Par Amin RBOUB | Edition N°:5123 Le 10/10/2017 | Partager
Un nouvel entrant attendu dans la zone franche de Kénitra
L’objectif de 1 million de véhicules suscite des convoitises

Les écosystèmes de l’industrie automobile vont bientôt accueillir de nouveaux investissements étrangers (IDE). C’est ce qui devra assurer la montée en compétences des filières et par ricochet l’optimisation du taux de l’intégration locale. Passé de 28%, il y a à peine quelques années, ce même taux d’intégration a atteint 50% aujourd’hui. L’objectif étant d’arriver à 65% à l’horizon 2020. Pour pouvoir y arriver, il va falloir intégrer le maximum de composants d’un véhicule, et accueillir de nouveaux entrants.

C’est dans cette logique que des pourparlers avancés sont menés avec des producteurs de renom.  Pour rappel, le Maroc compte produire 1 million de véhicules. Ce qui garantit un potentiel de 5 millions de pneus par an, à raison de 5 pneus par véhicule. S’y ajoute le potentiel à l’export pour les marchés de la région et à l’échelle de tout le continent africain. «La logique veut qu’une usine pneumatique puisse s’installer au Maroc, car il y a un potentiel à terme de 600.000 véhicules, uniquement entre PSA et Renault. PSA y travaille intensément. Des négociations sont en cours. A priori, les grands producteurs de pneumatiques restent prudents. Mais il y a les moins grands qui suivent de près une éventuelle implantation au Maroc», a confié récemment à L’Economiste Rémi Cabon, DG de Peugeot Citroën Automobiles Maroc.
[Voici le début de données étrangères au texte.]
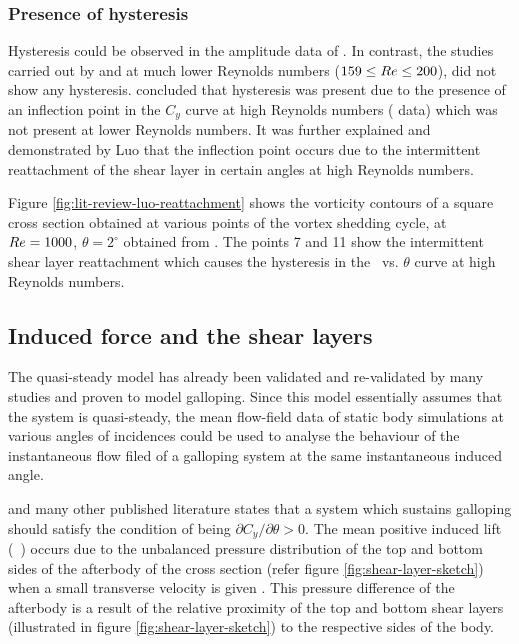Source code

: \subsubsection*{Presence of hysteresis}

Hysteresis could be observed in the amplitude data of \cite{Parkinson1964}. In contrast, the studies carried out by \citet{Barrero-Gil2009} and \citet{Joly2012} at much lower Reynolds numbers ($159\leq Re\leq 200$), did not show any hysteresis. \citet{Luo2003} concluded that hysteresis was present due to the presence of an inflection point in the $C_y$ curve at high Reynolds numbers (\citet{Parkinson1964} data) which was not present at lower Reynolds numbers. It was further explained and demonstrated by Luo that the inflection point occurs due to the intermittent reattachment of the shear layer in certain angles at high Reynolds numbers. 



Figure \ref{fig:lit-review-luo-reattachment} shows the vorticity contours of a square cross section obtained at various points of the vortex shedding cycle, at $Re=1000$, $\theta=2^{\circ}$ obtained from \citet{Luo2003}. The points 7 and 11 show the intermittent shear layer reattachment which causes the hysteresis in the \cy\ vs. $\theta$ curve at high Reynolds numbers.

\vspace{20mm}   

\subsection{Induced force and the shear layers}
\label{subsec:c_y and shear layers}

 The quasi-steady model has already been validated and re-validated by many studies \citep{Parkinson1964,Barrero-Gil2009,Luo2003} and proven to model galloping. Since this model essentially assumes that the system is quasi-steady, the mean flow-field data of static body simulations at various angles of incidences could be used to analyse the behaviour of the instantaneous flow filed of a galloping system at the same instantaneous induced angle. 
 
 





\citet{Paidoussis2010,Parkinson1964,Barrero-Gil2010a} and many other published literature states that  a system which sustains galloping should satisfy the condition of being $\partial C_y/\partial \theta>0$. The mean positive induced lift (\cy\ ) occurs due to the unbalanced pressure distribution of the top and bottom sides of the afterbody of the cross section (refer figure \ref{fig:shear-layer-sketch}) when a small transverse velocity is given \citep{Parkinson1989}. This pressure difference of the afterbody is a result of the relative proximity of the top and bottom shear layers (illustrated in figure \ref{fig:shear-layer-sketch}) to the respective sides of the body.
Selon une autre source proche des constructeurs, logiquement, une grande annonce sera faite incessamment. Une chose est sûre, les majors comme Continental, Goodyear, Dunlop ou encore Michelin cherchent plutôt des marchés à très forte capacité. Ce qui n’est pas le cas pour le Maroc. En revanche,  il y a un gros potentiel à la fois pour le marché local et l’export. C’est ce qui intéresse des fabricants de taille intermédiaire et des producteurs de produits d’appel, à des prix très accessibles. Pour l’heure, l’on parle de producteurs  italiens, turcs, espagnols, français... qui manifestent de l’intérêt et suivent de près l’évolution du sourcing à partir de la plateforme Maroc.

Certes, le pneumatique est un secteur fortement capitalistique, mais le facteur risque y est vraiment marginal. D’autant plus que les commandes s’inscrivent dans la durée, précise un industriel. Par ailleurs, des négociations avancées se poursuivent avec le groupe saoudien Tijan. L’investisseur saoudien compte monter une usine de pneus au Maroc (précisément à Kénitra). De sources concordantes, le saoudien compte lancer cette usine avec le groupe chinois CAMC Engineering. Montant de l’investissement: 250 millions de dollars. La future usine table sur une capacité de 3 millions de pneus. L’investissement permettra la création d’un millier d’emplois.

Pour la petite histoire...

Le Maroc avait développé une industrie de pneumatiques. Des géants mondiaux comme Continental (General Tire) et Goodyear produisaient des pneus made in Maroc. Mais elles ont fermé l’une après l’autre. Contrebande, pneu d’occasion, baisse de compétitivité, surenchère syndicale... sont autant de facteurs à l’origine de ces fermetures. Pour le cas de GTM, les grèves perlées des travailleurs ont fini par mettre à genoux l’entreprise. Financièrement insolvable, General Tire a été contrainte de se mettre, le 17 juillet 2001, sous une procédure de redressement judiciaire. Le 30 septembre 2002, un jugement de liquidation est tombé. 18 ans plus tard, les enchères du foncier et du matériel sont toujours infructueuses.